WHAT IS NEEDED: Return exactly the lines below, starting with the one that has "## 23rd March Update" and going on through the one that has "With the new".

[Plain-text document sources]
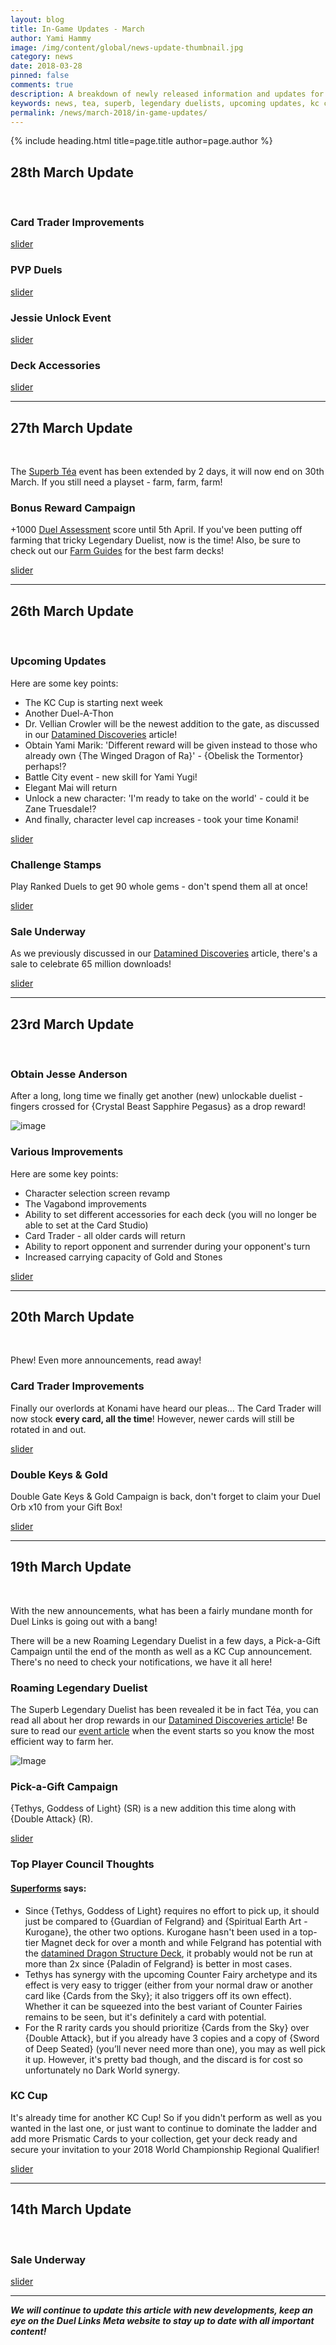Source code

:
 ```yaml
---
layout: blog
title: In-Game Updates - March
author: Yami Hammy
image: /img/content/global/news-update-thumbnail.jpg
category: news
date: 2018-03-28
pinned: false
comments: true
description: A breakdown of newly released information and updates for you to look forward too!  
keywords: news, tea, superb, legendary duelists, upcoming updates, kc cup, konami, card trader, double, sale, campaign, elegant mai, marik, yami marik, arkana, duel-a-thon, level cap, crowler, dr vellian crowler,    
permalink: /news/march-2018/in-game-updates/
---
```


{% include heading.html title=page.title author=page.author %}

## 28th March Update

<br>

### Card Trader Improvements

[slider](/img/content/news/2018/03/in-game-updates/slider-card-trader-29.jpg)

### PVP Duels

[slider](/img/content/news/2018/03/in-game-updates/slider-pvp-duels.jpg)

### Jessie Unlock Event

[slider](/img/content/news/2018/03/in-game-updates/slider-jessie-event.jpg)

### Deck Accessories

[slider](/img/content/news/2018/03/in-game-updates/slider-deck-accessories.jpg)

---

## 27th March Update

<br>

The [Superb Téa](/events/march-2018/superb-tea/) event has been extended by 2 days, it will now end on 30th March. If you still need a playset - farm, farm, farm!

### Bonus Reward Campaign

+1000 [Duel Assessment](/farming/duel-assessment-score/) score until 5th April. If you've been putting off farming that tricky Legendary Duelist, now is the time! Also, be sure to check out our [Farm Guides](/farming/all-characters/) for the best farm decks!

[slider](/img/content/news/2018/03/in-game-updates/slider-27.jpg)

---

## 26th March Update

<br>

### Upcoming Updates

Here are some key points:
- The KC Cup is starting next week
- Another Duel-A-Thon
- Dr. Vellian Crowler will be the newest addition to the gate, as discussed in our [Datamined Discoveries](/news/march-2018/datamined-discoveries/#new-gate-duelist) article!
- Obtain Yami Marik: 'Different reward will be given instead to those who already own {The Winged Dragon of Ra}' - {Obelisk the Tormentor} perhaps!?
- Battle City event - new skill for Yami Yugi!
- Elegant Mai will return
- Unlock a new character: 'I'm ready to take on the world' - could it be Zane Truesdale!?
- And finally, character level cap increases - took your time Konami! 

[slider](/img/content/news/2018/03/in-game-updates/slider-upcoming-updates.jpg)

### Challenge Stamps

Play Ranked Duels to get 90 whole gems - don't spend them all at once! 

[slider](/img/content/news/2018/03/in-game-updates/slider-ranked-stamps.jpg)

### Sale Underway

As we previously discussed in our [Datamined Discoveries](/news/march-2018/datamined-discoveries/#box-sale) article, there's a sale to celebrate 65 million downloads!

[slider](/img/content/news/2018/03/in-game-updates/slider-sale-26.jpg)

---

## 23rd March Update

<br>

### Obtain Jesse Anderson

After a long, long time we finally get another (new) unlockable duelist - fingers crossed for {Crystal Beast Sapphire Pegasus} as a drop reward!

![image](/img/content/news/2018/03/in-game-updates/image-jesse.jpg)

### Various Improvements

Here are some key points:
- Character selection screen revamp
- The Vagabond improvements
- Ability to set different accessories for each deck (you will no longer be able to set at the Card Studio)
- Card Trader - all older cards will return 
- Ability to report opponent and surrender during your opponent's turn
- Increased carrying capacity of Gold and Stones 

[slider](/img/content/news/2018/03/in-game-updates/slider-23-03.jpg)

---

## 20th March Update

<br>

Phew! Even more announcements, read away! 

### Card Trader Improvements

Finally our overlords at Konami have heard our pleas... The Card Trader will now stock **every card, all the time**! However, newer cards will still be rotated in and out.

[slider](/img/content/news/2018/03/in-game-updates/slider-card-trader.jpg)

### Double Keys & Gold

Double Gate Keys & Gold Campaign is back, don't forget to claim your Duel Orb x10 from your Gift Box!

[slider](/img/content/news/2018/03/in-game-updates/slider-double.jpg)

---

## 19th March Update

<br>

With the new announcements, what has been a fairly mundane month for Duel Links is going out with a bang! 

There will be a new Roaming Legendary Duelist in a few days, a Pick-a-Gift Campaign until the end of the month as well as a KC Cup announcement. There's no need to check your notifications, we have it all here!

### Roaming Legendary Duelist

The Superb Legendary Duelist has been revealed it be in fact Téa, you can read all about her drop rewards in our [Datamined Discoveries article](/news/march-2018/datamined-discoveries/)! Be sure to read our [event article](/farming-and-events/) when the event starts so you know the most efficient way to farm her.

![Image](/img/content/news/2018/03/in-game-updates/image-superb-duelist.jpg)

### Pick-a-Gift Campaign

{Tethys, Goddess of Light} (SR) is a new addition this time along with {Double Attack} (R).

[slider](/img/content/news/2018/03/in-game-updates/slider-campaign.jpg)

### Top Player Council Thoughts

#### **[Superforms](/authors/superforms/)** says: 
- Since {Tethys, Goddess of Light} requires no effort to pick up, it should just be compared to {Guardian of Felgrand} and {Spiritual Earth Art - Kurogane}, the other two options. Kurogane hasn't been used in a top-tier Magnet deck for over a month and while Felgrand has potential with the [datamined Dragon Structure Deck](/news/february-2018/datamined-discoveries/#dragon-structure-deck), it probably would not be run at more than 2x since {Paladin of Felgrand} is better in most cases.
- Tethys has synergy with the upcoming Counter Fairy archetype and its effect is very easy to trigger (either from your normal draw or another card like {Cards from the Sky}; it also triggers off its own effect). Whether it can be squeezed into the best variant of Counter Fairies remains to be seen, but it's definitely a card with potential.
- For the R rarity cards you should prioritize {Cards from the Sky} over {Double Attack}, but if you already have 3 copies and a copy of {Sword of Deep Seated} (you’ll never need more than one), you may as well pick it up. However, it's pretty bad though, and the discard is for cost so unfortunately no Dark World synergy.

### KC Cup

It's already time for another KC Cup! So if you didn't perform as well as you wanted in the last one, or just want to continue to dominate the ladder and add more Prismatic Cards to your collection, get your deck ready and secure your invitation to your 2018 World Championship Regional Qualifier!

[slider](/img/content/news/2018/03/in-game-updates/slider-kc-cup.jpg)

---

## 14th March Update

<br>

### Sale Underway

[slider](/img/content/news/2018/03/in-game-updates/slider-sale.jpg)

---

***We will continue to update this article with new developments, keep an eye on the Duel Links Meta website to stay up to date with all important content!***
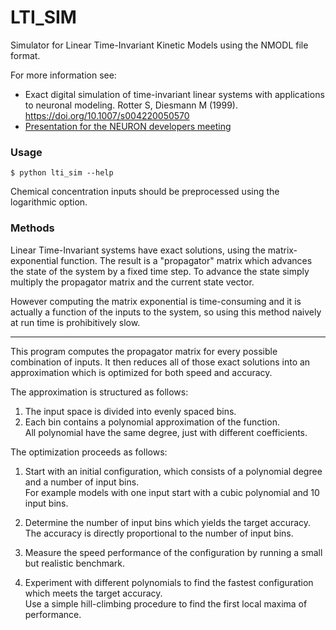 # LTI_SIM

Simulator for Linear Time-Invariant Kinetic Models using the NMODL file format.

For more information see:
 *  Exact digital simulation of time-invariant linear systems with applications
    to neuronal modeling. Rotter S, Diesmann M (1999). 
    https://doi.org/10.1007/s004220050570
 *  [Presentation for the NEURON developers meeting](./presentation.pdf)

### Usage

```
$ python lti_sim --help
```

Chemical concentration inputs should be preprocessed using the logarithmic option.

### Methods

Linear Time-Invariant systems have exact solutions, using the matrix-exponential
function. The result is a "propagator" matrix which advances the state of the
system by a fixed time step. To advance the state simply multiply the
propagator matrix and the current state vector.

However computing the matrix exponential is time-consuming and it is actually a
function of the inputs to the system, so using this method naively at run time
is prohibitively slow.

---

This program computes the propagator matrix for every possible combination of
inputs. It then reduces all of those exact solutions into an approximation
which is optimized for both speed and accuracy.

The approximation is structured as follows:
1. The input space is divided into evenly spaced bins.
2. Each bin contains a polynomial approximation of the function.  
   All polynomial have the same degree, just with different coefficients.

The optimization proceeds as follows:

1. Start with an initial configuration, which consists of a polynomial degree and a
number of input bins.  
For example models with one input start with a cubic polynomial and 10 input bins.

2. Determine the number of input bins which yields the target accuracy.  
   The accuracy is directly proportional to the number of input bins.

3. Measure the speed performance of the configuration by running a small but
realistic benchmark.

4. Experiment with different polynomials to find the fastest configuration which
meets the target accuracy.  
Use a simple hill-climbing procedure to find the first local maxima of
performance.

ANSWER SPACE:
## 23rd March Update

<br>

### Obtain Jesse Anderson

After a long, long time we finally get another (new) unlockable duelist - fingers crossed for {Crystal Beast Sapphire Pegasus} as a drop reward!

![image](/img/content/news/2018/03/in-game-updates/image-jesse.jpg)

### Various Improvements

Here are some key points:
- Character selection screen revamp
- The Vagabond improvements
- Ability to set different accessories for each deck (you will no longer be able to set at the Card Studio)
- Card Trader - all older cards will return 
- Ability to report opponent and surrender during your opponent's turn
- Increased carrying capacity of Gold and Stones 

[slider](/img/content/news/2018/03/in-game-updates/slider-23-03.jpg)

---

## 20th March Update

<br>

Phew! Even more announcements, read away! 

### Card Trader Improvements

Finally our overlords at Konami have heard our pleas... The Card Trader will now stock **every card, all the time**! However, newer cards will still be rotated in and out.

[slider](/img/content/news/2018/03/in-game-updates/slider-card-trader.jpg)

### Double Keys & Gold

Double Gate Keys & Gold Campaign is back, don't forget to claim your Duel Orb x10 from your Gift Box!

[slider](/img/content/news/2018/03/in-game-updates/slider-double.jpg)

---

## 19th March Update

<br>

With the new announcements, what has been a fairly mundane month for Duel Links is going out with a bang! 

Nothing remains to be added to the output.